[[ MATERIALS PROVIDED open ]]
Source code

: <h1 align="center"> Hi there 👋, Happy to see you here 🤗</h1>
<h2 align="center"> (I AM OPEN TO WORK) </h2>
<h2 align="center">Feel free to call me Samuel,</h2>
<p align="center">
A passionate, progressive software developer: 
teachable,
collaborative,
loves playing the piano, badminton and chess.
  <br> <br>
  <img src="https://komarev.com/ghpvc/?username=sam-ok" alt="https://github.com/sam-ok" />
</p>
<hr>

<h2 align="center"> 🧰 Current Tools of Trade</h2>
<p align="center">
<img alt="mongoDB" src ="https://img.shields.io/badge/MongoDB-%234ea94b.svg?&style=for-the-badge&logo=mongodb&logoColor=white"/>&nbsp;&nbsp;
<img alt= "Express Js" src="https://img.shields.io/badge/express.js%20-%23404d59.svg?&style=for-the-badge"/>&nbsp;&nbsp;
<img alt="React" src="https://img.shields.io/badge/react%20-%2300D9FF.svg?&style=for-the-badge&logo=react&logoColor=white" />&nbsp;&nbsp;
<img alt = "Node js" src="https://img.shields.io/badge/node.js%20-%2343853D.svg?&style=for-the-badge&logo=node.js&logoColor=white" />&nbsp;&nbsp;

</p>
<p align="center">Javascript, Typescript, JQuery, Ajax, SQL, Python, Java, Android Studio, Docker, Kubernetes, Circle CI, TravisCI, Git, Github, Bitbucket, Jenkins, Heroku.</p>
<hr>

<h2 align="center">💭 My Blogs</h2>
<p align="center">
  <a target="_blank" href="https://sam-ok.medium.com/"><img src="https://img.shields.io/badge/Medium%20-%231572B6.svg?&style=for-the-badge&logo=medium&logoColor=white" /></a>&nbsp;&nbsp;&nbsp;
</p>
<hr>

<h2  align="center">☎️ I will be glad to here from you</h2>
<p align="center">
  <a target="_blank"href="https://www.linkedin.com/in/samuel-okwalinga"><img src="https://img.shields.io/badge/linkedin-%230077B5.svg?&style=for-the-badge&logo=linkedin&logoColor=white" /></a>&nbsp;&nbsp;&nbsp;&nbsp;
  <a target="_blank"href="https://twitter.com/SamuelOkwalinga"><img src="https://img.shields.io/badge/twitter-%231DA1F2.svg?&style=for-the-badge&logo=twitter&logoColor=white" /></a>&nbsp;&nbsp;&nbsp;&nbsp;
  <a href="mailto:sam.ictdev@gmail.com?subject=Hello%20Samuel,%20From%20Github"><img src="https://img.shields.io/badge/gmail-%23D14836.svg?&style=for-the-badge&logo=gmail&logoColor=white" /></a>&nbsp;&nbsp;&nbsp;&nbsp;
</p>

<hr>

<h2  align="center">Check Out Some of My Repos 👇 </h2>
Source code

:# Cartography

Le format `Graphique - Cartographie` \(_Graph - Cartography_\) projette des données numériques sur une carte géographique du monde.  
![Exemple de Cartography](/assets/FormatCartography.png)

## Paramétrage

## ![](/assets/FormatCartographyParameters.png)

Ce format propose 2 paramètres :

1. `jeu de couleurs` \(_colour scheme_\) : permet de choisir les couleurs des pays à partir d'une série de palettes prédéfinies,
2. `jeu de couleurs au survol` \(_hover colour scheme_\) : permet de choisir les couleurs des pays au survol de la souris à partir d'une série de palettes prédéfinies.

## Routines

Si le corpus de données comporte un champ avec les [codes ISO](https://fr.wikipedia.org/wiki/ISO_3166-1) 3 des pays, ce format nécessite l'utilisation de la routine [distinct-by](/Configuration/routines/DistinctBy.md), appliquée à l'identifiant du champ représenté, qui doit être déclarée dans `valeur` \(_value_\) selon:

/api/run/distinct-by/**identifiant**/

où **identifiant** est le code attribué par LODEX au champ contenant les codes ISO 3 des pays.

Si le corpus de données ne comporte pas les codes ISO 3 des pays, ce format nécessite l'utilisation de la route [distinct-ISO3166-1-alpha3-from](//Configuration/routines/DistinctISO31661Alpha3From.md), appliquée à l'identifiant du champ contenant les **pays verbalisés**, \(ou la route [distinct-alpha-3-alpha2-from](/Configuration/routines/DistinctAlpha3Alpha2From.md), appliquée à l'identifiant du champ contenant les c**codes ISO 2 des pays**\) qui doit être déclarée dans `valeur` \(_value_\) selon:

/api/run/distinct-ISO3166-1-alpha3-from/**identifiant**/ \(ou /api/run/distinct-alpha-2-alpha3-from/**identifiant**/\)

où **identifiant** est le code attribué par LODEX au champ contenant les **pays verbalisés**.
[[ MATERIALS PROVIDED closed ]]
Write out the records above again, keeping each one identical to the original.

**EXERCISE OUTPUT:**
Source code

: <h1 align="center"> Hi there 👋, Happy to see you here 🤗</h1>
<h2 align="center"> (I AM OPEN TO WORK) </h2>
<h2 align="center">Feel free to call me Samuel,</h2>
<p align="center">
A passionate, progressive software developer: 
teachable,
collaborative,
loves playing the piano, badminton and chess.
  <br> <br>
  <img src="https://komarev.com/ghpvc/?username=sam-ok" alt="https://github.com/sam-ok" />
</p>
<hr>

<h2 align="center"> 🧰 Current Tools of Trade</h2>
<p align="center">
<img alt="mongoDB" src ="https://img.shields.io/badge/MongoDB-%234ea94b.svg?&style=for-the-badge&logo=mongodb&logoColor=white"/>&nbsp;&nbsp;
<img alt= "Express Js" src="https://img.shields.io/badge/express.js%20-%23404d59.svg?&style=for-the-badge"/>&nbsp;&nbsp;
<img alt="React" src="https://img.shields.io/badge/react%20-%2300D9FF.svg?&style=for-the-badge&logo=react&logoColor=white" />&nbsp;&nbsp;
<img alt = "Node js" src="https://img.shields.io/badge/node.js%20-%2343853D.svg?&style=for-the-badge&logo=node.js&logoColor=white" />&nbsp;&nbsp;

</p>
<p align="center">Javascript, Typescript, JQuery, Ajax, SQL, Python, Java, Android Studio, Docker, Kubernetes, Circle CI, TravisCI, Git, Github, Bitbucket, Jenkins, Heroku.</p>
<hr>

<h2 align="center">💭 My Blogs</h2>
<p align="center">
  <a target="_blank" href="https://sam-ok.medium.com/"><img src="https://img.shields.io/badge/Medium%20-%231572B6.svg?&style=for-the-badge&logo=medium&logoColor=white" /></a>&nbsp;&nbsp;&nbsp;
</p>
<hr>

<h2  align="center">☎️ I will be glad to here from you</h2>
<p align="center">
  <a target="_blank"href="https://www.linkedin.com/in/samuel-okwalinga"><img src="https://img.shields.io/badge/linkedin-%230077B5.svg?&style=for-the-badge&logo=linkedin&logoColor=white" /></a>&nbsp;&nbsp;&nbsp;&nbsp;
  <a target="_blank"href="https://twitter.com/SamuelOkwalinga"><img src="https://img.shields.io/badge/twitter-%231DA1F2.svg?&style=for-the-badge&logo=twitter&logoColor=white" /></a>&nbsp;&nbsp;&nbsp;&nbsp;
  <a href="mailto:sam.ictdev@gmail.com?subject=Hello%20Samuel,%20From%20Github"><img src="https://img.shields.io/badge/gmail-%23D14836.svg?&style=for-the-badge&logo=gmail&logoColor=white" /></a>&nbsp;&nbsp;&nbsp;&nbsp;
</p>

<hr>

<h2  align="center">Check Out Some of My Repos 👇 </h2>
Source code

:# Cartography

Le format `Graphique - Cartographie` \(_Graph - Cartography_\) projette des données numériques sur une carte géographique du monde.  
![Exemple de Cartography](/assets/FormatCartography.png)

## Paramétrage

## ![](/assets/FormatCartographyParameters.png)

Ce format propose 2 paramètres :

1. `jeu de couleurs` \(_colour scheme_\) : permet de choisir les couleurs des pays à partir d'une série de palettes prédéfinies,
2. `jeu de couleurs au survol` \(_hover colour scheme_\) : permet de choisir les couleurs des pays au survol de la souris à partir d'une série de palettes prédéfinies.

## Routines

Si le corpus de données comporte un champ avec les [codes ISO](https://fr.wikipedia.org/wiki/ISO_3166-1) 3 des pays, ce format nécessite l'utilisation de la routine [distinct-by](/Configuration/routines/DistinctBy.md), appliquée à l'identifiant du champ représenté, qui doit être déclarée dans `valeur` \(_value_\) selon:

/api/run/distinct-by/**identifiant**/

où **identifiant** est le code attribué par LODEX au champ contenant les codes ISO 3 des pays.

Si le corpus de données ne comporte pas les codes ISO 3 des pays, ce format nécessite l'utilisation de la route [distinct-ISO3166-1-alpha3-from](//Configuration/routines/DistinctISO31661Alpha3From.md), appliquée à l'identifiant du champ contenant les **pays verbalisés**, \(ou la route [distinct-alpha-3-alpha2-from](/Configuration/routines/DistinctAlpha3Alpha2From.md), appliquée à l'identifiant du champ contenant les c**codes ISO 2 des pays**\) qui doit être déclarée dans `valeur` \(_value_\) selon:

/api/run/distinct-ISO3166-1-alpha3-from/**identifiant**/ \(ou /api/run/distinct-alpha-2-alpha3-from/**identifiant**/\)

où **identifiant** est le code attribué par LODEX au champ contenant les **pays verbalisés**.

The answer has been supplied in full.